---- DATA FOR THIS TASK

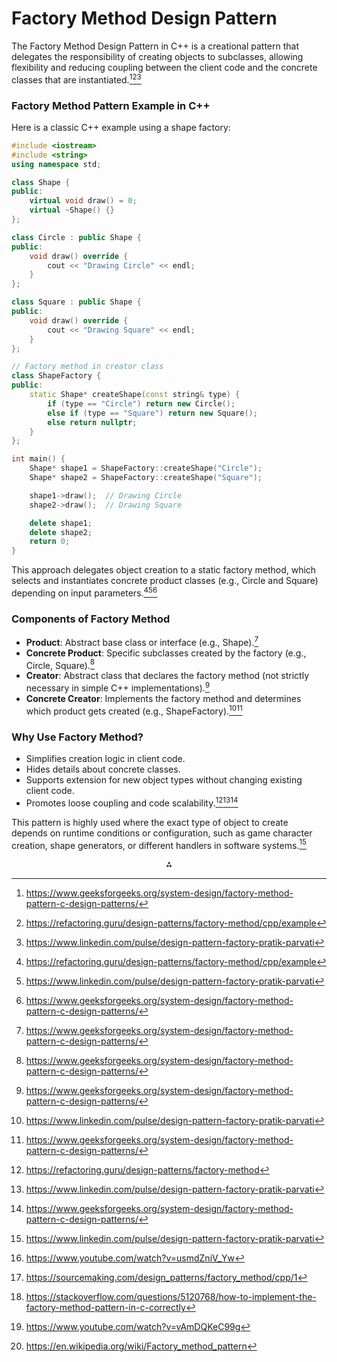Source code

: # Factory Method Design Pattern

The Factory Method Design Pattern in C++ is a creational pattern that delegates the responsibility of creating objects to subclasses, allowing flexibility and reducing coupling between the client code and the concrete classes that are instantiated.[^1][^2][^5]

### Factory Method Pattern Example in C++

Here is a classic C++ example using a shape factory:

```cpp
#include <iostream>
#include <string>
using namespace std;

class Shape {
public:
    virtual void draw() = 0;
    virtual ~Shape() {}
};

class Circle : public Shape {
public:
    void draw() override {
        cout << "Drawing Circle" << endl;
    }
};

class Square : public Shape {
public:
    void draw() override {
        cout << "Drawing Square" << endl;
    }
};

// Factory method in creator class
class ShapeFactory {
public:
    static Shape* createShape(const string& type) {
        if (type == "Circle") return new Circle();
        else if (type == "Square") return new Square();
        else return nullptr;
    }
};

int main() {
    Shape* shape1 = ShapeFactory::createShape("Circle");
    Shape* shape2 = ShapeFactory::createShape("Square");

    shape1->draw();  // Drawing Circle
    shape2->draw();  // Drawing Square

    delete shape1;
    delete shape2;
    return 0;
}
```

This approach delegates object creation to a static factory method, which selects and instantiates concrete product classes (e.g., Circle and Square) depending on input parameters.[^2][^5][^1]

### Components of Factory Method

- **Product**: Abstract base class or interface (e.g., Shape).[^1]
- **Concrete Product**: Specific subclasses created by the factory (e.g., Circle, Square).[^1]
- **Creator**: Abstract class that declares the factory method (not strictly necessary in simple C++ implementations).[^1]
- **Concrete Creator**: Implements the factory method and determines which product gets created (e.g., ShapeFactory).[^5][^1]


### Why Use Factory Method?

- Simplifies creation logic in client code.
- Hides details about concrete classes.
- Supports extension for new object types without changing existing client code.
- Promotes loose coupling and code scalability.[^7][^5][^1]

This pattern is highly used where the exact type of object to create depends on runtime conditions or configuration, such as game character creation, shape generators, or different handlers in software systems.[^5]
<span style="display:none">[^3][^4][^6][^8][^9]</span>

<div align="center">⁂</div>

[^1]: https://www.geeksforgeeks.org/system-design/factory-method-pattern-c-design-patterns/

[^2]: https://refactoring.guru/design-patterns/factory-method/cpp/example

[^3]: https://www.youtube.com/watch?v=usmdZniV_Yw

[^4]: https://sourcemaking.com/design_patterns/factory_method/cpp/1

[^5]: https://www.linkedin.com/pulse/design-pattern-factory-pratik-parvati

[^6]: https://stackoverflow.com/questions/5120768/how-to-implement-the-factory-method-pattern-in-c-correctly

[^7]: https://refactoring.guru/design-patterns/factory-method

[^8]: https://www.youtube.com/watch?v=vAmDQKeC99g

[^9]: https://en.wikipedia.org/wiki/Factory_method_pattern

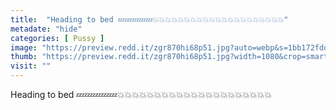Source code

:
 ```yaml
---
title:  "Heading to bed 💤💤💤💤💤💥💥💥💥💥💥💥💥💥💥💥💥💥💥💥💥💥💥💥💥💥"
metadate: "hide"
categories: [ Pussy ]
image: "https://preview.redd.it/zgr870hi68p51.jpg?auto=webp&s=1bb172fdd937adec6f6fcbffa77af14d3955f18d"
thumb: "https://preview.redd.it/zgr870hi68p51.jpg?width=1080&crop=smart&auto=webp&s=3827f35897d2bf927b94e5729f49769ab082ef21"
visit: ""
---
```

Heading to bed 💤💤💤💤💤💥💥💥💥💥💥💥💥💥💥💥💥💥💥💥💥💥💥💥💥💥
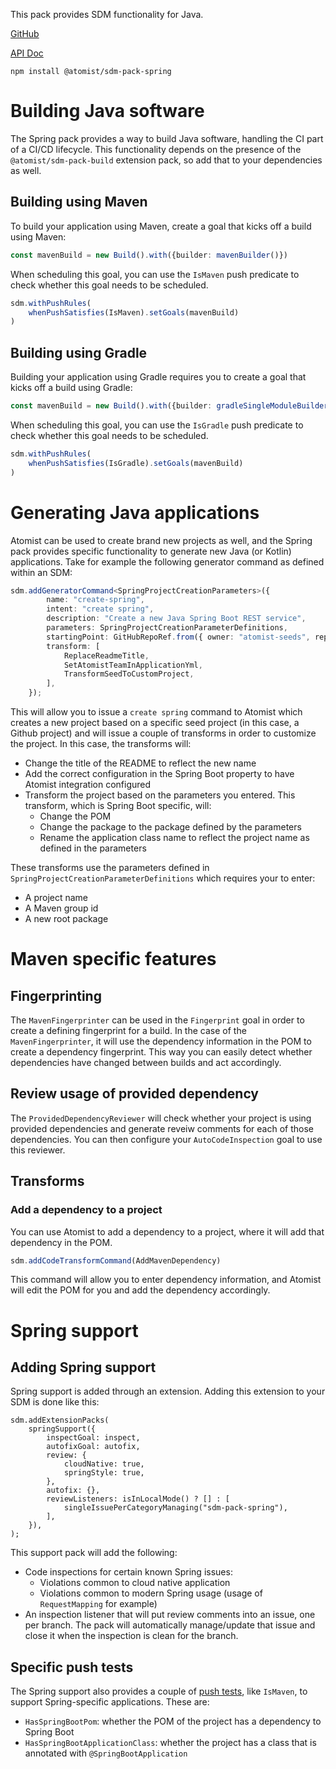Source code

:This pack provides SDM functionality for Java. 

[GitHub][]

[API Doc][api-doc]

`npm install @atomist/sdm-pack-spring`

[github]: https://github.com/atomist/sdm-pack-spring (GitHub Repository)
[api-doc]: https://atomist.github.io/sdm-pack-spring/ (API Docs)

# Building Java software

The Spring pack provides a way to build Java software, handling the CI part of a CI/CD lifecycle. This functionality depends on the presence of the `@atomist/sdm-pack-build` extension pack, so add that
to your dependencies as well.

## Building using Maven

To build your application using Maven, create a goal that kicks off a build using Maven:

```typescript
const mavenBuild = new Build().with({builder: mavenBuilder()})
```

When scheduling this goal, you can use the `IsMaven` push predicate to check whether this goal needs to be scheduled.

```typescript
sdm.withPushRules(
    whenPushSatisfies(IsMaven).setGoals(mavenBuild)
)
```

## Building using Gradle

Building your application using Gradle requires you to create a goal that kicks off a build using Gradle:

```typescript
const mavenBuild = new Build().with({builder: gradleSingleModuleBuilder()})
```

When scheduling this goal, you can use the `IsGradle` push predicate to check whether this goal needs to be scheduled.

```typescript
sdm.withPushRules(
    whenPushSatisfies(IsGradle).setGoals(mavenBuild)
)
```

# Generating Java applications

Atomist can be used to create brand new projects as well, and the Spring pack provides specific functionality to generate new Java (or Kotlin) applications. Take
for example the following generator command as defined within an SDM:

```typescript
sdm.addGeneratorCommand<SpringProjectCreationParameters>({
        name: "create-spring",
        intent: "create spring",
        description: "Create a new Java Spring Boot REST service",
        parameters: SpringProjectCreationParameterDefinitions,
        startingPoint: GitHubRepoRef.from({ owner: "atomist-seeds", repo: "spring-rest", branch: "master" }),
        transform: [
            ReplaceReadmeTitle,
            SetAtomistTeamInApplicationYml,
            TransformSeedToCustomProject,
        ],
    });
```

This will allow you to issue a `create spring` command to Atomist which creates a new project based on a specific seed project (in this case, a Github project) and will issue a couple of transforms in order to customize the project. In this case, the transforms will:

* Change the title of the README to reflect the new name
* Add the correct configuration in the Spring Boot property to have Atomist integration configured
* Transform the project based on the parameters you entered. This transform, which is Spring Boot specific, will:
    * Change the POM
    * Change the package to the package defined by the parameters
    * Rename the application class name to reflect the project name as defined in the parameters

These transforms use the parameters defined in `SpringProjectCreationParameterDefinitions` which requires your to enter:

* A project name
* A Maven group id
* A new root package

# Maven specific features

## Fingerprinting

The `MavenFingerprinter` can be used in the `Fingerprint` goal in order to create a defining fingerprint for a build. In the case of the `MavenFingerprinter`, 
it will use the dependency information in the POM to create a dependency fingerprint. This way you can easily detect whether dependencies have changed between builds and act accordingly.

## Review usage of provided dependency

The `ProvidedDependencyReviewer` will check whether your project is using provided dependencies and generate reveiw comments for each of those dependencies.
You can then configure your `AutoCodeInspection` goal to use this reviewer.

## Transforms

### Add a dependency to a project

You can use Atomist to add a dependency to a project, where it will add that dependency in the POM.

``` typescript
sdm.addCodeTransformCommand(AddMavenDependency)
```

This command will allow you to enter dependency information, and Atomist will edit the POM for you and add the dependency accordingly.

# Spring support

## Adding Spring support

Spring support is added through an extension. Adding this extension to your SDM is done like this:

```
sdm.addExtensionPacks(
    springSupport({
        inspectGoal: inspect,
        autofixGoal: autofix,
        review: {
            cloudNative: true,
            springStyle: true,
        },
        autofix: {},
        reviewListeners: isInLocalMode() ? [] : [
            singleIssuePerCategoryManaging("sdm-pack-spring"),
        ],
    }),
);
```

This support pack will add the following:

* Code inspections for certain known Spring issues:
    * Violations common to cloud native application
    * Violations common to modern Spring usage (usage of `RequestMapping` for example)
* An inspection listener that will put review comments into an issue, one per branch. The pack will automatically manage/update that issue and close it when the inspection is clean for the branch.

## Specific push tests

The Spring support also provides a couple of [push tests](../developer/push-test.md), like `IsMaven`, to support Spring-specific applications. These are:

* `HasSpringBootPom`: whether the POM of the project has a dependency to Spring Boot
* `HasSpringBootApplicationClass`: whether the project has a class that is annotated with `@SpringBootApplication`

--------

→ TASK TO COMPLETE:
Return all lines of the data in which the string "accordingly" appears.

→ EXERCISE RESULT:
it will use the dependency information in the POM to create a dependency fingerprint. This way you can easily detect whether dependencies have changed between builds and act accordingly.
This command will allow you to enter dependency information, and Atomist will edit the POM for you and add the dependency accordingly.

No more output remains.